* _Work item_
Write out nothing except the lines of the entries below, from the first through the one containing "Detta gjordes för", exactly and without pictures.

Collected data
:::

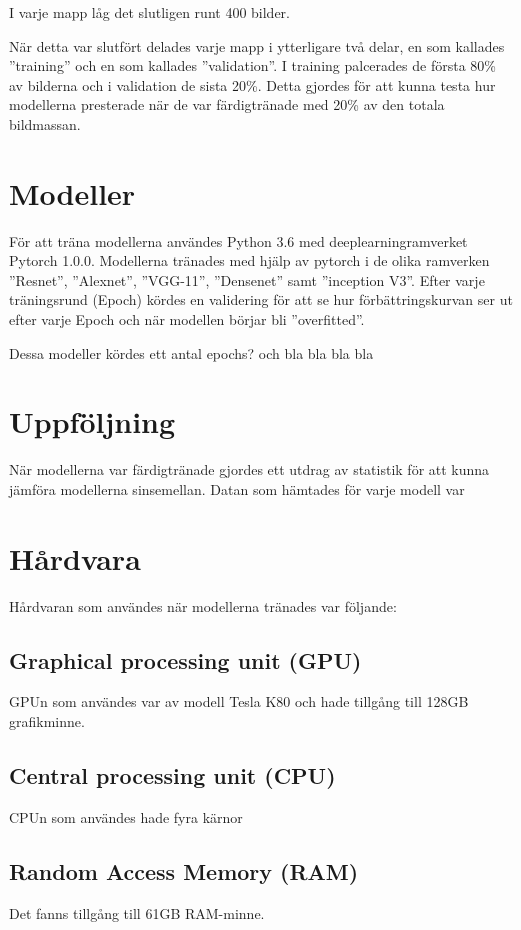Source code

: \documentclass{kththesis}
\begin{document}
I varje mapp låg det slutligen runt 400 bilder. 

När detta var slutfört delades varje mapp i ytterligare två delar, en som kallades ”training” och en som kallades ”validation”.
I training palcerades de första 80\% av bilderna och i validation de sista 20\%.
Detta gjordes för att kunna testa hur modellerna presterade när de var färdigtränade med 20\% av den totala bildmassan.


\section{Modeller}
För att träna modellerna användes Python 3.6 med deeplearningramverket Pytorch 1.0.0. 
Modellerna tränades med  hjälp av pytorch i de olika ramverken ”Resnet”, ”Alexnet”, ”VGG-11”, ”Densenet” samt ”inception V3”.
Efter varje träningsrund (Epoch) kördes en validering för att se hur förbättringskurvan ser ut efter varje Epoch och när modellen börjar bli ”overfitted”.

Dessa modeller kördes ett antal epochs? och bla bla bla bla

\section{Uppföljning}
När modellerna var färdigtränade gjordes ett utdrag av statistik för att kunna jämföra modellerna sinsemellan.
Datan som hämtades för varje modell var


\section{Hårdvara}
Hårdvaran som användes när modellerna tränades var följande:

\subsection{Graphical processing unit (GPU)}
GPUn som användes var av modell Tesla K80 och hade tillgång till 128GB grafikminne.

\subsection{Central processing unit (CPU)}
CPUn som användes hade fyra kärnor 

\subsection{Random Access Memory (RAM)}
Det fanns tillgång till 61GB RAM-minne.
\end{document}
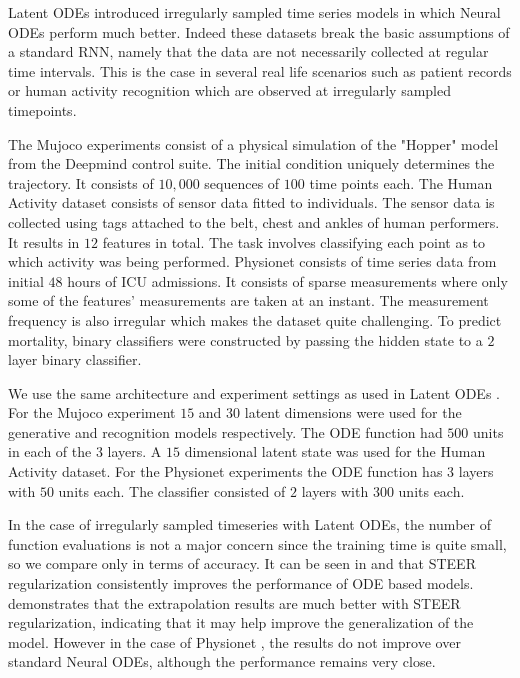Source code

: Latent ODEs \cite{rubanova2019latent} introduced irregularly sampled time series models in which Neural ODEs perform much better. Indeed these datasets break the basic assumptions of a standard RNN, namely that the data are not necessarily collected at regular time intervals. This is the case in several real life scenarios such as patient records or human activity recognition which are observed at irregularly sampled timepoints. 

The Mujoco experiments consist of a physical simulation of the "Hopper" model from the Deepmind control suite. %
The initial condition uniquely determines the trajectory. It consists of $10,000$ sequences of $100$ time points each. 
The Human Activity dataset \cite{rubanova2019latent} consists of sensor data fitted to individuals. The sensor data is collected using tags attached to the belt, chest and ankles of human performers. It results in $12$ features in total. The task involves classifying each point as to which activity was being performed. Physionet \cite{silva2012predicting} consists of time series data from initial $48$ hours of ICU admissions. It consists of sparse measurements where only some of the features' measurements are taken at an instant. The measurement frequency is also irregular which makes the dataset quite challenging. To predict mortality, binary classifiers were constructed by passing the hidden state to a $2$ layer binary classifier.

We use the same architecture and experiment settings as used in Latent ODEs \cite{rubanova2019latent}. For the Mujoco experiment $15$ and $30$ latent dimensions were used for the generative and recognition models respectively. The ODE function had $500$ units in each of the $3$ layers. A $15$ dimensional latent state was used for the Human Activity dataset.  For the Physionet experiments the ODE function has $3$ layers with $50$ units each. The classifier consisted of $2$ layers with $300$ units each. 


In the case of irregularly sampled timeseries with Latent ODEs, the number of function evaluations is not a major concern since the training time is quite small, so we compare only in terms of accuracy. It can be seen in  and  that STEER regularization consistently improves the performance of ODE based models.   demonstrates that the extrapolation results are much better with STEER regularization, indicating that it may help improve the generalization of the model. However in the case of Physionet , the results do not improve over standard Neural ODEs, although the performance remains very close. 

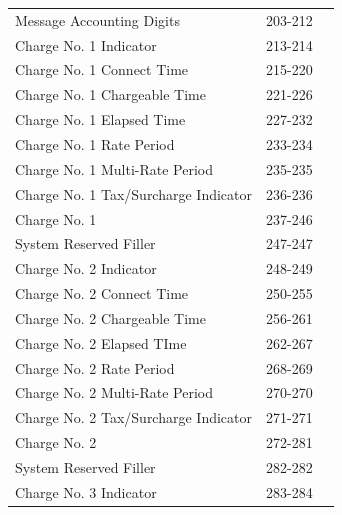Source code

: \documentclass[12pt,twoside]{article}
\begin{document}
\begin{longtable}{lrr}
 Message Accounting Digits                 &            203-212  &                        \\
 Charge No. 1 Indicator                    &            213-214  &                        \\
 Charge No. 1 Connect Time                 &            215-220  &                        \\
 Charge No. 1 Chargeable Time              &            221-226  &                        \\
 Charge No. 1 Elapsed Time                 &            227-232  &                        \\
 Charge No. 1 Rate Period                  &            233-234  &                        \\
 Charge No. 1 Multi-Rate Period            &            235-235  &                        \\
 Charge No. 1 Tax/Surcharge Indicator      &            236-236  &                        \\
 Charge No. 1                              &            237-246  &                        \\
 System Reserved Filler                    &            247-247  &                        \\
 Charge No. 2 Indicator                    &            248-249  &                        \\
 Charge No. 2 Connect Time                 &            250-255  &                        \\
 Charge No. 2 Chargeable Time              &            256-261  &                        \\
 Charge No. 2 Elapsed TIme                 &            262-267  &                        \\
 Charge No. 2 Rate Period                  &            268-269  &                        \\
 Charge No. 2 Multi-Rate Period            &            270-270  &                        \\
 Charge No. 2 Tax/Surcharge Indicator      &            271-271  &                        \\
 Charge No. 2                              &            272-281  &                        \\
 System Reserved Filler                    &            282-282  &                        \\
 Charge No. 3 Indicator                    &            283-284  &                        \\

\end{longtable}
\end{document}
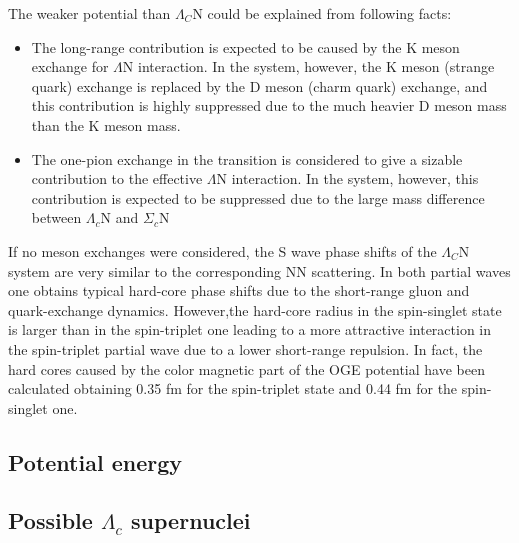\documentclass[12pt,a4paper]{book}
\begin{document}
	The weaker potential than $\Lambda_C$N could be explained from following facts: 
	\begin{itemize}
		\item The long-range contribution is expected to be caused by the K meson exchange for $\Lambda$N interaction. In the system, however, the K meson (strange quark) exchange is replaced by the D meson (charm quark) exchange, and this contribution is highly suppressed due to the much heavier D meson mass than the K meson mass.
		\item The one-pion exchange in the transition is considered to give a sizable contribution to the effective $\Lambda$N interaction. In the system, however, this contribution is expected to be suppressed due to the large mass difference between $\Lambda_c$N and $\Sigma_c$N 
		
	\end{itemize}  
	If no meson exchanges were considered, the S wave phase shifts of the $\Lambda_C$N system are very similar to the corresponding NN scattering. In both partial waves one obtains typical	hard-core phase shifts due to the short-range gluon and quark-exchange dynamics. However,the hard-core radius in the spin-singlet state is larger than in the spin-triplet one leading	to a more attractive interaction in the spin-triplet partial wave due to a lower short-range repulsion. In fact, the hard cores caused by the color magnetic part of the OGE potential have been calculated obtaining 0.35 fm for the spin-triplet state and 0.44 fm	for the spin-singlet one.
	
	\subsection{Potential energy}
	
	
	
	\subsection{Possible $\Lambda_c$ supernuclei}
	
\end{document}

:::

* _Answer section_
Source code

: \documentclass{kththesis}
\begin{document}
I varje mapp låg det slutligen runt 400 bilder. 

När detta var slutfört delades varje mapp i ytterligare två delar, en som kallades ”training” och en som kallades ”validation”.
I training palcerades de första 80\% av bilderna och i validation de sista 20\%.
Detta gjordes för att kunna testa hur modellerna presterade när de var färdigtränade med 20\% av den totala bildmassan.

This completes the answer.